Plain-text document sources
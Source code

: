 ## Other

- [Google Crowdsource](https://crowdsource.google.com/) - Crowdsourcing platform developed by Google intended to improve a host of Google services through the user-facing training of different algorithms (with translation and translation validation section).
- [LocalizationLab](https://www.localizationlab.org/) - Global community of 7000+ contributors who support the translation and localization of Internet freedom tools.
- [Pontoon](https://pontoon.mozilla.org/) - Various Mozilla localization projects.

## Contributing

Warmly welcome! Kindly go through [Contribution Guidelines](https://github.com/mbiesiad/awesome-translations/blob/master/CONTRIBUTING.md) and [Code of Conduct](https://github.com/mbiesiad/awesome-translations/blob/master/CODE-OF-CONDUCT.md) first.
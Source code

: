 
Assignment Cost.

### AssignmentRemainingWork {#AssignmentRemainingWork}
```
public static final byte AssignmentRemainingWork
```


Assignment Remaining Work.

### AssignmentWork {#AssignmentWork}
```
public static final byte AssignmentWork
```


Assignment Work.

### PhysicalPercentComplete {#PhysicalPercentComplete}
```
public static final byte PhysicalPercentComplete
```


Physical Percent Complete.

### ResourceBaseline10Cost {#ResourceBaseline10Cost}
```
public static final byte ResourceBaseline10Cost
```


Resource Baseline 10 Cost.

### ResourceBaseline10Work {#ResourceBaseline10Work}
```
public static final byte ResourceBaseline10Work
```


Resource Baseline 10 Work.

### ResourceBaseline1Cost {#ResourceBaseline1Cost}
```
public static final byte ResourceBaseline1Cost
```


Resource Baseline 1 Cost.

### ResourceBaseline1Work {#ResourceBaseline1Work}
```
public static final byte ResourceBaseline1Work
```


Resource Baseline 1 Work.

■ EXERCISE DESCRIPTION ■
Word for word, transcribe the data shown above.

■ SOLUTION TO THE PROBLEM ■
Source code

: ## Other

- [Google Crowdsource](https://crowdsource.google.com/) - Crowdsourcing platform developed by Google intended to improve a host of Google services through the user-facing training of different algorithms (with translation and translation validation section).
- [LocalizationLab](https://www.localizationlab.org/) - Global community of 7000+ contributors who support the translation and localization of Internet freedom tools.
- [Pontoon](https://pontoon.mozilla.org/) - Various Mozilla localization projects.

## Contributing

Warmly welcome! Kindly go through [Contribution Guidelines](https://github.com/mbiesiad/awesome-translations/blob/master/CONTRIBUTING.md) and [Code of Conduct](https://github.com/mbiesiad/awesome-translations/blob/master/CODE-OF-CONDUCT.md) first.
Source code

: 
Assignment Cost.

### AssignmentRemainingWork {#AssignmentRemainingWork}
```
public static final byte AssignmentRemainingWork
```


Assignment Remaining Work.

### AssignmentWork {#AssignmentWork}
```
public static final byte AssignmentWork
```


Assignment Work.

### PhysicalPercentComplete {#PhysicalPercentComplete}
```
public static final byte PhysicalPercentComplete
```


Physical Percent Complete.

### ResourceBaseline10Cost {#ResourceBaseline10Cost}
```
public static final byte ResourceBaseline10Cost
```


Resource Baseline 10 Cost.

### ResourceBaseline10Work {#ResourceBaseline10Work}
```
public static final byte ResourceBaseline10Work
```


Resource Baseline 10 Work.

### ResourceBaseline1Cost {#ResourceBaseline1Cost}
```
public static final byte ResourceBaseline1Cost
```


Resource Baseline 1 Cost.

### ResourceBaseline1Work {#ResourceBaseline1Work}
```
public static final byte ResourceBaseline1Work
```


Resource Baseline 1 Work.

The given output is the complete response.